And here’s that same example in python:

import json
import requests

# Define the data.
gpxz_api_key = "ak_demo_apikey"
endpoint = "https://api.gpxz.io/v1/elevation/points"
latlon_coords = [
    (51.5317, -0.1770),
    (51.5378, -0.1846),
    (51.5398, -0.1872), 
]

# Build the query.
#
# Coords are separated by ',' points by '|'.
latlon_string = ""
for point in latlon_coords:
    latlon_string += str(point[0])
    latlon_string += ","
    latlon_string += str(point[1])
    latlon_string += "|"
latlon_string = latlon_string.rstrip("|")
params = {"latlons": latlon_string}
headers = {"x-api-key": gpxz_api_key}

# Make the request.
response = requests.get(
    endpoint,
    params=params,
    headers=headers,
)
response.raise_for_status()

# View the result.
data = response.json()
print(json.dumps(data, indent=4))

# {
#     "results": [
#         {
#             "elevation": 43.950146,
#             "lat": 51.5317,
#             "lon": -0.177,
#             "data_source": "england_2022_1m_dtm",
#             "resolution": 1
#         },
#         {
#             "elevation": 35.387238,
#             "lat": 51.5378,
#             "lon": -0.1846,
#             "data_source": "england_2022_1m_dtm",
#             "resolution": 1
#         },
#         {
#             "elevation": 37.162411,
#             "lat": 51.5398,
#             "lon": -0.1872,
#             "data_source": "england_2022_1m_dtm",
#             "resolution": 1
#         }
#     ],
#     "status": "OK"
# }

With the result as a dictionary, you can extract the information you need. For example, to pull out a list of elevations:

elevations = [result["elevation"] for result in data["results"]]

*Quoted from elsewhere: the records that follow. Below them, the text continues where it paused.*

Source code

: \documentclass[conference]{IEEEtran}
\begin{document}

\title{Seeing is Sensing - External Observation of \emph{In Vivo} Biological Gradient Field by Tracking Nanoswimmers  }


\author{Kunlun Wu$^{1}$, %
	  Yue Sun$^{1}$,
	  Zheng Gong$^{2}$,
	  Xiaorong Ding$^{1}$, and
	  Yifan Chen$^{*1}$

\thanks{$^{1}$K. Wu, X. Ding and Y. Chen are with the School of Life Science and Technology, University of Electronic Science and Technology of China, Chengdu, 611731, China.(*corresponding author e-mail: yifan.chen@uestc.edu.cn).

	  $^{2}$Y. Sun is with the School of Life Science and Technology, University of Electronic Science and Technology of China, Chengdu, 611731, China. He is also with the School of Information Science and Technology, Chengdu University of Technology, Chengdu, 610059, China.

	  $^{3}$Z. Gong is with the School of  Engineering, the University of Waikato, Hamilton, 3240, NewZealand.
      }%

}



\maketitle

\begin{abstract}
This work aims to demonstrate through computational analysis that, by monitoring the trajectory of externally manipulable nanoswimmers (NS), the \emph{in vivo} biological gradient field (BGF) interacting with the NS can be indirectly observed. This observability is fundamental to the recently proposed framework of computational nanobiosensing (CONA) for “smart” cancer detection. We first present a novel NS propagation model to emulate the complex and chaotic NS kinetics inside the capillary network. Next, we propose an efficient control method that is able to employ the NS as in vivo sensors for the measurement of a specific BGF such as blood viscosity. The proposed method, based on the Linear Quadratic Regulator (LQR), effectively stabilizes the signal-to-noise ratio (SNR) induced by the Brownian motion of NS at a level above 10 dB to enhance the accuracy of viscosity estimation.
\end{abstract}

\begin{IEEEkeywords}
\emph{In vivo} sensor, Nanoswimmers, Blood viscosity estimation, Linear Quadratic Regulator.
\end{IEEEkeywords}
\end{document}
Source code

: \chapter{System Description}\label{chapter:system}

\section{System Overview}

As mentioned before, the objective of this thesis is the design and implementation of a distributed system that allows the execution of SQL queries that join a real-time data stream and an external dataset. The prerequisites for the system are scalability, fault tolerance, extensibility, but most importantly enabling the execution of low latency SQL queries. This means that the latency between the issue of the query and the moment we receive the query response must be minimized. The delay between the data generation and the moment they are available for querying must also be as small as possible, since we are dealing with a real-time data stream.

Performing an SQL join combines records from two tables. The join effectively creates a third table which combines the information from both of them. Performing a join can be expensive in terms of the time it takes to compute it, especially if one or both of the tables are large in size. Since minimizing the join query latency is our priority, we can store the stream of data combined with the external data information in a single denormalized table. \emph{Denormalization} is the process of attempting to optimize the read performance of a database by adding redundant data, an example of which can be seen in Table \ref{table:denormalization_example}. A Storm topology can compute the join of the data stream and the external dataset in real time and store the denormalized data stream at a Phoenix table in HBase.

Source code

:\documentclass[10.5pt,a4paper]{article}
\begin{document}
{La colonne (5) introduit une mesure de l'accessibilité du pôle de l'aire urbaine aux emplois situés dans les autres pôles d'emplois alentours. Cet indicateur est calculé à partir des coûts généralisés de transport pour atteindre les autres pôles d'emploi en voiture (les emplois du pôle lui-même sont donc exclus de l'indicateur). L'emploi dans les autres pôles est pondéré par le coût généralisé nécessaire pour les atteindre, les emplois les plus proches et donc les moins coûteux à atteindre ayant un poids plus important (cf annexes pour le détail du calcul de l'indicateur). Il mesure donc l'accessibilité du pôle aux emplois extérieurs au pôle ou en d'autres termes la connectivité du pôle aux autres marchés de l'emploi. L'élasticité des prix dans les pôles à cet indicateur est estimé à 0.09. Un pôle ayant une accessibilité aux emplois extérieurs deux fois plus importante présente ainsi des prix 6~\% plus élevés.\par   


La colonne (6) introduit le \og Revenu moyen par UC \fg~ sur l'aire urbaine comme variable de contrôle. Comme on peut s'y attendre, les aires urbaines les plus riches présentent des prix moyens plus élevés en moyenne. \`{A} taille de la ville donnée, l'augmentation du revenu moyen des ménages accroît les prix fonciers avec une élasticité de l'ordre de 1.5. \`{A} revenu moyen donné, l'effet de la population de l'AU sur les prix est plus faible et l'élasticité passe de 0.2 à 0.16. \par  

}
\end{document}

Requesting a single point with the multi-point endpoint

The /v1/elevation/points endpoint does accept a single point! Just use latlons=51.5398,-0.1872 instead of lat=51.5398&lon=-0.1872, and keep in mind you’ll still get a list of results (with a single result element!)

Batching points

The points endpoint is limited to 512 points per request. If you have more points than that (or need to handle user-generated point collections that may be larger than that), you’ll need to split your points into multiple batches of 512.

gpxz_batch_size = 512

import random

import requests

# For this example, randomly generate coordinates.
n_points = 2000
gpxz_batch_size = 512
lats = [random.uniform(-90, 90) for _ in range(n_points)]
lons = [random.uniform(-180, 180) for _ in range(n_points)]
latlons = zip(lats, lons)

# Simple function to split a list into batches.
def batch_list(items: list, batch_size: int) -> list[list]:
    batches = []
    index = 0
    while index < len(items):
        batch = items[index: index + batch_size]
        batches.append(batch)
        index += batch_size

    return batches

# Make the batch requests.
# 
# Merge all the result objects into one list.
results = []
headers = {"x-api-key": gpxz_api_key}
for latlon_batch in batch_list(latlons):
    latlon_string = "|".join(",".join(map(str, x)) for x in latlon_batch)
    params = {"latlons": latlon_string}
    response = requests.get(
        endpoint,
        params=params,
        headers=headers,
    )
    response.raise_for_status()
    results += response.json()["results"]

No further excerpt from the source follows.